(Saved data entries)
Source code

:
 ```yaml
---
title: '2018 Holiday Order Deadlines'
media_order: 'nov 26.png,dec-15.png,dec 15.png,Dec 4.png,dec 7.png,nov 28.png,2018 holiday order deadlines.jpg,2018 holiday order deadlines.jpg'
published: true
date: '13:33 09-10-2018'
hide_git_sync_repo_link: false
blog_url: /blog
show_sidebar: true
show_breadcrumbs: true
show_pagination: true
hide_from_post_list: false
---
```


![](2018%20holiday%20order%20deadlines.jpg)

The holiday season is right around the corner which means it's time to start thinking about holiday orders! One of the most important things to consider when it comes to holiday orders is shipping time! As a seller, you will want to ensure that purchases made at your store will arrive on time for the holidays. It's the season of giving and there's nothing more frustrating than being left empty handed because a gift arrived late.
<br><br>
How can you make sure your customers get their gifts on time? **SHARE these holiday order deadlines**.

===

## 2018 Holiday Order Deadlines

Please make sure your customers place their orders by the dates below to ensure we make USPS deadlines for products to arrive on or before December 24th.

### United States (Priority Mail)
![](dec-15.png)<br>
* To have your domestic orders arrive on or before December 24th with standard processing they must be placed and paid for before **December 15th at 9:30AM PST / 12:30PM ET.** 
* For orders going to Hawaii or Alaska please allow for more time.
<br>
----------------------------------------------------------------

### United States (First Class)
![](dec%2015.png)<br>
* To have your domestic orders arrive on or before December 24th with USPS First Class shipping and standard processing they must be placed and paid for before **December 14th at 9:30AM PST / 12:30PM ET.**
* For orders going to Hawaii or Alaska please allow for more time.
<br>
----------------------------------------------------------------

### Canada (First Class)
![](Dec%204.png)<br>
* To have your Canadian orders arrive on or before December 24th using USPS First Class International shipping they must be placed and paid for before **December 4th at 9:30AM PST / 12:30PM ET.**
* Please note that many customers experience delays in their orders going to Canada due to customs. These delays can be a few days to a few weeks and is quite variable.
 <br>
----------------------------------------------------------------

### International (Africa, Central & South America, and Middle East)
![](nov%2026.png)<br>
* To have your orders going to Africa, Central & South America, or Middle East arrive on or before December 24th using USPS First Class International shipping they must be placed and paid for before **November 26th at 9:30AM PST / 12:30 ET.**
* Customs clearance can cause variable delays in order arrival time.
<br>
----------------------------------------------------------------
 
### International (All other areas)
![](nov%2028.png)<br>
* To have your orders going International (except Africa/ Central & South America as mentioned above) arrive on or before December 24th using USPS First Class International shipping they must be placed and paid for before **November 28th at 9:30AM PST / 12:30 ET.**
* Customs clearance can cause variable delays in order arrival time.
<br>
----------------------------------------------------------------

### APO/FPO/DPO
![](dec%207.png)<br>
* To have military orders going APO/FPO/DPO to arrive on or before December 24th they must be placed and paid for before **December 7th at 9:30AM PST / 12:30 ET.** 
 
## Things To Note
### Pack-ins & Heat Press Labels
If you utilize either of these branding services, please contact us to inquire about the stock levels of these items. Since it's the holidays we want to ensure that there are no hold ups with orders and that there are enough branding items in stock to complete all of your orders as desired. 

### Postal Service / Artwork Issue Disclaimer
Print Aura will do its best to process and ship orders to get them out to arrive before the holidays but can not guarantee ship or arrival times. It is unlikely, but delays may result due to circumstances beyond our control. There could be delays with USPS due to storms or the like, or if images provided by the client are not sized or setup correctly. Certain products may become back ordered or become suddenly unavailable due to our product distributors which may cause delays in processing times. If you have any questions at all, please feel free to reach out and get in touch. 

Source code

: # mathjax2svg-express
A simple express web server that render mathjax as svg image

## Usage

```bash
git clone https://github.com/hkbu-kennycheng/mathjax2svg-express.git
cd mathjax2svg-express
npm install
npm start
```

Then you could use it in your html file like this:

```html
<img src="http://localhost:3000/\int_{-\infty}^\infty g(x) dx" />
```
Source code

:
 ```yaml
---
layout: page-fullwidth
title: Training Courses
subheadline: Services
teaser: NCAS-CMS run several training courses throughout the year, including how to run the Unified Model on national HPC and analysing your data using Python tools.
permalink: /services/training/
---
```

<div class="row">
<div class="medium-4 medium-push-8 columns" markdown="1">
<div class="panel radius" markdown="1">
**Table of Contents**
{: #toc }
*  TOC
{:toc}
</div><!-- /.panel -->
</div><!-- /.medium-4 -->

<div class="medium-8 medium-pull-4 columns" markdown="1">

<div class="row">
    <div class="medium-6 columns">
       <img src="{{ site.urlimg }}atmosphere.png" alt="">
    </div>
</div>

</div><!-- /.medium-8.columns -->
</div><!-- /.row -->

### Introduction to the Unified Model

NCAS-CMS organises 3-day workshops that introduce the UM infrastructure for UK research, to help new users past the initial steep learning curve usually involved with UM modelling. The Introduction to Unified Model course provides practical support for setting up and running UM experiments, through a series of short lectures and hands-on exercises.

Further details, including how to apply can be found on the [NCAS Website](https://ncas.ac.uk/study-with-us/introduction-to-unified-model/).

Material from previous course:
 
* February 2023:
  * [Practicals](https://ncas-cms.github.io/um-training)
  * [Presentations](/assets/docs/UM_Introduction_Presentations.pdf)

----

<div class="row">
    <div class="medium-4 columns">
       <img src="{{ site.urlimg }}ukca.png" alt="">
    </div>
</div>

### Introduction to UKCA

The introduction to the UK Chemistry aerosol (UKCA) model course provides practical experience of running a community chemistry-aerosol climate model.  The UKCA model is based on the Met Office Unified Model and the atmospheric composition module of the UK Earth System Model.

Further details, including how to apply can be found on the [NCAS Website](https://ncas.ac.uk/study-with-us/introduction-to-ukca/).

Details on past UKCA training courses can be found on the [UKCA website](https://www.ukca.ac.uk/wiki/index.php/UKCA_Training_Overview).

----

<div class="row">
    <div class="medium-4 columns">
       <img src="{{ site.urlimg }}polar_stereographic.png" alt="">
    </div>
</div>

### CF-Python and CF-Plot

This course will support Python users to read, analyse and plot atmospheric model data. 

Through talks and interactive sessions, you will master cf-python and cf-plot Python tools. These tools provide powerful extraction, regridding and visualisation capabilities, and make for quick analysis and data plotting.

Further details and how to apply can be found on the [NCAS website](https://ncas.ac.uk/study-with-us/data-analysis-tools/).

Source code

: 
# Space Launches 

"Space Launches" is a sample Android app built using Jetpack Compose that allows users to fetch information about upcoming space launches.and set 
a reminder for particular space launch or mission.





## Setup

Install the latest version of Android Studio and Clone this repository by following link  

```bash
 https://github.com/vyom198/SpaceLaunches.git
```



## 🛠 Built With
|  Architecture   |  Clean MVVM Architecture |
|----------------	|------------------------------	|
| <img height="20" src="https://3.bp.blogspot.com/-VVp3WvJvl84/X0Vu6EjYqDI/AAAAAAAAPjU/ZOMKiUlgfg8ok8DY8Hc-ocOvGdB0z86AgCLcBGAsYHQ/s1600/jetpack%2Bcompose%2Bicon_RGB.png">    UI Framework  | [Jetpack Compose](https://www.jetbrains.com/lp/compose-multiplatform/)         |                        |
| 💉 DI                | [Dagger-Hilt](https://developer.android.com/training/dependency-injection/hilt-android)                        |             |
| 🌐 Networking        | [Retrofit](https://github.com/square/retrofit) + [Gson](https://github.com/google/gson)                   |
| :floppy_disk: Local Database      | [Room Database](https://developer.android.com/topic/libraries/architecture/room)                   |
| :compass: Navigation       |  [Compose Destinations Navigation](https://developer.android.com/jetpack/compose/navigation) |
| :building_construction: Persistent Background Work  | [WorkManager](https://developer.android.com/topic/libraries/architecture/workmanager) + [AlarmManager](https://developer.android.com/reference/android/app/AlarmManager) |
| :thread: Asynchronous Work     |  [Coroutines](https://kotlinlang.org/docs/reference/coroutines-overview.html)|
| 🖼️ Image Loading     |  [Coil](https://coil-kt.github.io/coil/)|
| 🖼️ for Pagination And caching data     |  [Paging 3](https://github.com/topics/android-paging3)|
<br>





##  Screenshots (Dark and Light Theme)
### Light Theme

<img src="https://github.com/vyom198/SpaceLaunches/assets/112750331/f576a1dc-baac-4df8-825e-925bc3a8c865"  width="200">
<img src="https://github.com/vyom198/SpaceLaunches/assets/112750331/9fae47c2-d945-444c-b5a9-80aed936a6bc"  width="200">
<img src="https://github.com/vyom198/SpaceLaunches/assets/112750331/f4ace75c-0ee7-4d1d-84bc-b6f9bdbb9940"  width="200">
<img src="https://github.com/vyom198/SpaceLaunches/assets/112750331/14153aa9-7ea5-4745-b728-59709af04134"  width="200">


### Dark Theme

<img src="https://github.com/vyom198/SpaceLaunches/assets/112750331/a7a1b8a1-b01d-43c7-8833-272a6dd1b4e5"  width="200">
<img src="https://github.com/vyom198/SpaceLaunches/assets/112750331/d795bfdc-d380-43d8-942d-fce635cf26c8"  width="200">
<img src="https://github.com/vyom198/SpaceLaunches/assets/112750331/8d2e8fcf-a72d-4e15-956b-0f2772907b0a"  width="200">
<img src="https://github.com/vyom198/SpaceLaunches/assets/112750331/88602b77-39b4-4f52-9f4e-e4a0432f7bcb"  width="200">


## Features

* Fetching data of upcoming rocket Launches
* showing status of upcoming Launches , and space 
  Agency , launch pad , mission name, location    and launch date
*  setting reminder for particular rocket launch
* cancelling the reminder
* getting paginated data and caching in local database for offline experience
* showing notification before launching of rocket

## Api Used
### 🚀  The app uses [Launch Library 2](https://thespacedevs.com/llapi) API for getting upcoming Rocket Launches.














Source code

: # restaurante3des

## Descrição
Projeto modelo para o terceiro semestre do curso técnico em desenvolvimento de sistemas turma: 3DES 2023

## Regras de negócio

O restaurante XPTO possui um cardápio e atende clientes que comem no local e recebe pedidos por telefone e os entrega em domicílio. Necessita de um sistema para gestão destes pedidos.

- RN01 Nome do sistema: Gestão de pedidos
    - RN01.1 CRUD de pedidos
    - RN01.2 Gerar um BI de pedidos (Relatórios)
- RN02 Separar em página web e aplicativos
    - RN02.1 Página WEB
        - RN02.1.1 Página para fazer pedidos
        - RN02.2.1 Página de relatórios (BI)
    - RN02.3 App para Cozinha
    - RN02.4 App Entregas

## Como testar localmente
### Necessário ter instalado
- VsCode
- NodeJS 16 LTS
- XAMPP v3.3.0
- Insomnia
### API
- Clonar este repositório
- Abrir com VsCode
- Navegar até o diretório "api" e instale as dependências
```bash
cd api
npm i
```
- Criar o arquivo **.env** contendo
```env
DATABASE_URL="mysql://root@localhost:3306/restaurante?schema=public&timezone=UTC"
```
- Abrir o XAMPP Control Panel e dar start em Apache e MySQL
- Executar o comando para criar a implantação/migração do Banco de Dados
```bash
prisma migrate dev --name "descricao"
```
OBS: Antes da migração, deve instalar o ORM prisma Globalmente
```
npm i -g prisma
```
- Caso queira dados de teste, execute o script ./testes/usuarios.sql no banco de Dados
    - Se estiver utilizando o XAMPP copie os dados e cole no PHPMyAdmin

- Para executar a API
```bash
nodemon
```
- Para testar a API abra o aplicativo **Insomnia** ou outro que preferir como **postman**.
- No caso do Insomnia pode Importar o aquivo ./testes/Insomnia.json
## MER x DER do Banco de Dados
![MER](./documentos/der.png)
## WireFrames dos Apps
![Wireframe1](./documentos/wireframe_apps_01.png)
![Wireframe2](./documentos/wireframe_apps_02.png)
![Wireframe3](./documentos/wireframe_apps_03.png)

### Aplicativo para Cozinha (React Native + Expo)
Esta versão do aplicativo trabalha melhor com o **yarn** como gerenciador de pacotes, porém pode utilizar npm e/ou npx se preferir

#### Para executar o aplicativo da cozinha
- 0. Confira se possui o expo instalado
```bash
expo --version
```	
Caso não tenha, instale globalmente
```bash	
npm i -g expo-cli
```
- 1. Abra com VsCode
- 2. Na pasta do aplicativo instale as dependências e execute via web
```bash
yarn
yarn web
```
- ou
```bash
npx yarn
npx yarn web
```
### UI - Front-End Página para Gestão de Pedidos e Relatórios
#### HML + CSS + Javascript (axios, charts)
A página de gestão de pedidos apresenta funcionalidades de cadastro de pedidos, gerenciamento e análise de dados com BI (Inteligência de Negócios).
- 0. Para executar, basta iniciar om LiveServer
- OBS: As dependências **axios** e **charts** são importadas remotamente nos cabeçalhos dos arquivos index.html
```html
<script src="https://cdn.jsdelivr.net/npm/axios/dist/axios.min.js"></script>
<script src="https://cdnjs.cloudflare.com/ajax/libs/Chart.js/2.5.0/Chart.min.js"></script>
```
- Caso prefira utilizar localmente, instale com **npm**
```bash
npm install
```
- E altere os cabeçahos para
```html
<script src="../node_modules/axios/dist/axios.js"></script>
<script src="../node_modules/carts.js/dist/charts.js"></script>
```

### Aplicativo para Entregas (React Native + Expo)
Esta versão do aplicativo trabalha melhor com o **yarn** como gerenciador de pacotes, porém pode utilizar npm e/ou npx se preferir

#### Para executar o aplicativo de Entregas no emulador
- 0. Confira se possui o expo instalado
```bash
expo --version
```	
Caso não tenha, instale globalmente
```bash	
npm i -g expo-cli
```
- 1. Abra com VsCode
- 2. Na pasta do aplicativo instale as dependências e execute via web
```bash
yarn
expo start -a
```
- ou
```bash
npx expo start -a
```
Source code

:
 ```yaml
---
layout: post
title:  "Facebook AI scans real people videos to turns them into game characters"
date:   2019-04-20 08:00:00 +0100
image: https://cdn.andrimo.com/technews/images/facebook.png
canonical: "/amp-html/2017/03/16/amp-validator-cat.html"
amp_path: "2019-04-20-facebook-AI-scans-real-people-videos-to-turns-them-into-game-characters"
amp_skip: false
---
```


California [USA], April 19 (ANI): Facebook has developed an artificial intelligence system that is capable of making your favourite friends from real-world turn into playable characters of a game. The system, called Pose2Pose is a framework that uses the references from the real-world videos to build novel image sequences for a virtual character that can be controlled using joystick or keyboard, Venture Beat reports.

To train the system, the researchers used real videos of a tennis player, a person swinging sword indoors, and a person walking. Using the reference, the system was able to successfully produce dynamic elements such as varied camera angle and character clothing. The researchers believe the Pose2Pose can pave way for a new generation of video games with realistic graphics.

--- Problem statement ---
The answer must consist of every line from the data that contains the word "false".

--- Solution to the exercise ---
hide_git_sync_repo_link: false
hide_from_post_list: false
amp_skip: false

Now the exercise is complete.